The en banc decision reversed the Court’s earlier panel ruling that relied on the decades-old holding in Kouba v. Allstate Insurance Co., 691 F.2d 873 (9th Cir. 1982) that an employee’s prior salary can be considered “a factor other than sex” if the employer can show that considering prior pay “effectuate[s] some business policy” and it is done “reasonably in light of the employer’s stated purpose as well as its other practices.”
In concurring opinions, Judges Margaret McKeown and Consuelo Callahan wrote that the defendant’s policy, which based salary exclusively on an employee’s prior salary, violates the Equal Pay Act, but rejected the majority’s conclusion that employers may never use prior salary as a factor in setting wages. Judge McKeown, joined by Judge Mary Murguia, added that the majority’s holding may prove an “impediment for employees seeking a brighter future and a higher salary at a new job” by forbidding them from using their salary history to negotiate a better deal at a new job. Judge Callahan, joined by Judge Richard Tallman, added that the majority opinion ignores the “realities of business” because “[p]rior salary serves . . . to allow employers to set a competitive salary that will entice potential employees to take the job.”

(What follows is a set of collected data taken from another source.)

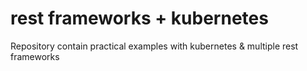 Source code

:# rest frameworks + kubernetes
Repository contain practical examples with kubernetes & multiple rest frameworks 
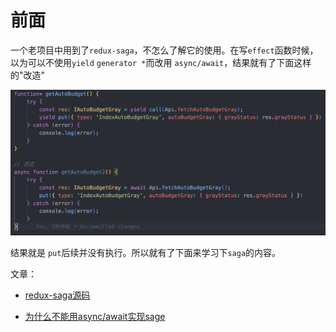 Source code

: # 前面

一个老项目中用到了`redux-saga`，不怎么了解它的使用。在写`effect`函数时候，以为可以不使用`yield` `generator *`而改用 `async/await`，结果就有了下面这样的"改造"

![改造前后](./imgs/redux-saga-before.png)

结果就是 `put`后续并没有执行。所以就有了下面来学习下`saga`的内容。

文章：

- [redux-saga源码](https://juejin.cn/post/6885223002703822855)

- [为什么不能用async/await实现sage](https://juejin.cn/post/7014484781429850148)

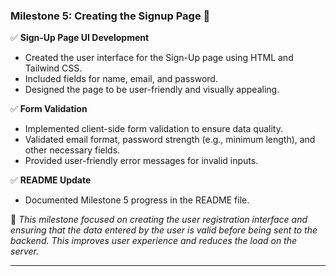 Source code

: 

### **Milestone 5: Creating the Signup Page** 🚀

✅ **Sign-Up Page UI Development**
- Created the user interface for the Sign-Up page using HTML and Tailwind CSS.
- Included fields for name, email, and password.
- Designed the page to be user-friendly and visually appealing.

✅ **Form Validation**
- Implemented client-side form validation to ensure data quality.
- Validated email format, password strength (e.g., minimum length), and other necessary fields.
- Provided user-friendly error messages for invalid inputs.

✅ **README Update**
- Documented Milestone 5 progress in the README file.

📌 *This milestone focused on creating the user registration interface and ensuring that the data entered by the user is valid before being sent to the backend. This improves user experience and reduces the load on the server.*

---


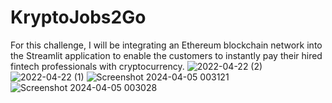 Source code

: # KryptoJobs2Go
For this challenge, I will be integrating an Ethereum blockchain network into the Streamlit application to enable the customers to instantly pay their hired fintech professionals with cryptocurrency.
![2022-04-22 (2)](https://github.com/Nanya29/KryptoJobs2Go/assets/136400952/d4cc725d-fd22-4023-ad36-73e3b040b4a8)
![2022-04-22 (1)](https://github.com/Nanya29/KryptoJobs2Go/assets/136400952/57643295-3cbf-4b25-9bfe-a9db60fc4cd2)
![Screenshot 2024-04-05 003121](https://github.com/Nanya29/KryptoJobs2Go/assets/136400952/31bb8e21-37b7-4ac5-a133-ea8bf07cb459)
![Screenshot 2024-04-05 003028](https://github.com/Nanya29/KryptoJobs2Go/assets/136400952/f80b32df-b924-4646-844b-3a9c79bbdce8)

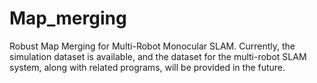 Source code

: # Map_merging
Robust Map Merging for Multi-Robot Monocular SLAM.
Currently, the simulation dataset is available, and the dataset for the multi-robot SLAM system, along with related programs, will be provided in the future.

Monday’s ruling places the Ninth Circuit directly at odds with the Seventh Circuit, which held that salary history is always a “factor other than sex.” The Second, Eighth, Tenth, and Eleventh Circuits have come down in between. The Ninth Circuit’s ruling is consistent with the public policy behind new laws passed in California, Delaware, Oregon, and Massachusetts aimed at shrinking the gender pay gap by forbidding employers from asking job applicants about their salary history. But the scope of the court’s ruling is unclear. As Judge McKeown noted in her concurring opinion, existing statutes generally permit candidates to voluntarily disclose salary history as part of a salary negotiation. So “the principle of the majority’s holding,” Judge McKeown warned employers, “may reach beyond these state statutes by making it a violation of federal antidiscrimination law to consider prior salary, even when an employee chooses to provide it as a bargaining chip for higher wages,” despite the majority’s affirmation that the ruling does not relate to negotiated salaries.
We plan to issue further guidance to our clients in the near future. In the interim, please feel free to contact a Paul Hastings lawyer for privileged advice.
 Rizo v. Yovino, No. 16-15372 (9th Cir. April 9, 2018), slip op. at 28-29.
 Slip op. at 35–36 (opinion of McKeown, J.).
 Slip op. at 38–39 (opinion of Callahan, J.). Judge Paul Watford also wrote a concurrence, but based his opinion on a different reading of the statute. Slip op. at 49 (opinion of Watford, J.). According to Judge Watford, if an employer seeks to justify a gender pay gap by relying on past pay, it bears the burden of “proving that [the] female employees’ past pay is not tainted by sex discrimination.” Id. at 51. Here, the County failed to carry the burden. Id. at 52.